[Collection entries]

--------------------------------------------------

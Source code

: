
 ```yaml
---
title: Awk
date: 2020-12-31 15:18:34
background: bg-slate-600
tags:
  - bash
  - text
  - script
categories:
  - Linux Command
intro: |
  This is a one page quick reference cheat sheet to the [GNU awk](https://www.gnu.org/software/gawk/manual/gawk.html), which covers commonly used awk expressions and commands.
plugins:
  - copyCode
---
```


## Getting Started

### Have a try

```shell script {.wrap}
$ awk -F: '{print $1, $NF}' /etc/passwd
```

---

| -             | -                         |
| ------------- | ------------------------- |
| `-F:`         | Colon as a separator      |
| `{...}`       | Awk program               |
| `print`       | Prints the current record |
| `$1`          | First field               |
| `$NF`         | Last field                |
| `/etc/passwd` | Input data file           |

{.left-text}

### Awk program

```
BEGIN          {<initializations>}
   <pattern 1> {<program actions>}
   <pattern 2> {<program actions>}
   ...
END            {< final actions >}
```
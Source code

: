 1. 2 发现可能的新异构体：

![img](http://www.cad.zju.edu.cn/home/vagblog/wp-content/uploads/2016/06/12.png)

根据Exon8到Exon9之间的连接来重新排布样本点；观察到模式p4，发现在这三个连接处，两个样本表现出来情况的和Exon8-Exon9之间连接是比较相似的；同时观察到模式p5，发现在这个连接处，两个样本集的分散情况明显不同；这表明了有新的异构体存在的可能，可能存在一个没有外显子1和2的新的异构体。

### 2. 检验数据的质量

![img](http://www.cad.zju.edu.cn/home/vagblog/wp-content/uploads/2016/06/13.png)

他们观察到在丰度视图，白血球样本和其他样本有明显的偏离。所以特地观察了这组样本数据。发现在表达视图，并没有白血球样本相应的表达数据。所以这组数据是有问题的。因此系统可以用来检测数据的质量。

--------------------------------------------------

» **Problem to work on**: The data must be given again in full, exactly as written.

» **Answer for this exercise**:
Source code

:
 ```yaml
---
title: Awk
date: 2020-12-31 15:18:34
background: bg-slate-600
tags:
  - bash
  - text
  - script
categories:
  - Linux Command
intro: |
  This is a one page quick reference cheat sheet to the [GNU awk](https://www.gnu.org/software/gawk/manual/gawk.html), which covers commonly used awk expressions and commands.
plugins:
  - copyCode
---
```


## Getting Started

### Have a try

```shell script {.wrap}
$ awk -F: '{print $1, $NF}' /etc/passwd
```

---

| -             | -                         |
| ------------- | ------------------------- |
| `-F:`         | Colon as a separator      |
| `{...}`       | Awk program               |
| `print`       | Prints the current record |
| `$1`          | First field               |
| `$NF`         | Last field                |
| `/etc/passwd` | Input data file           |

{.left-text}

### Awk program

```
BEGIN          {<initializations>}
   <pattern 1> {<program actions>}
   <pattern 2> {<program actions>}
   ...
END            {< final actions >}
```
Source code

: 1. 2 发现可能的新异构体：

![img](http://www.cad.zju.edu.cn/home/vagblog/wp-content/uploads/2016/06/12.png)

根据Exon8到Exon9之间的连接来重新排布样本点；观察到模式p4，发现在这三个连接处，两个样本表现出来情况的和Exon8-Exon9之间连接是比较相似的；同时观察到模式p5，发现在这个连接处，两个样本集的分散情况明显不同；这表明了有新的异构体存在的可能，可能存在一个没有外显子1和2的新的异构体。

### 2. 检验数据的质量

![img](http://www.cad.zju.edu.cn/home/vagblog/wp-content/uploads/2016/06/13.png)

他们观察到在丰度视图，白血球样本和其他样本有明显的偏离。所以特地观察了这组样本数据。发现在表达视图，并没有白血球样本相应的表达数据。所以这组数据是有问题的。因此系统可以用来检测数据的质量。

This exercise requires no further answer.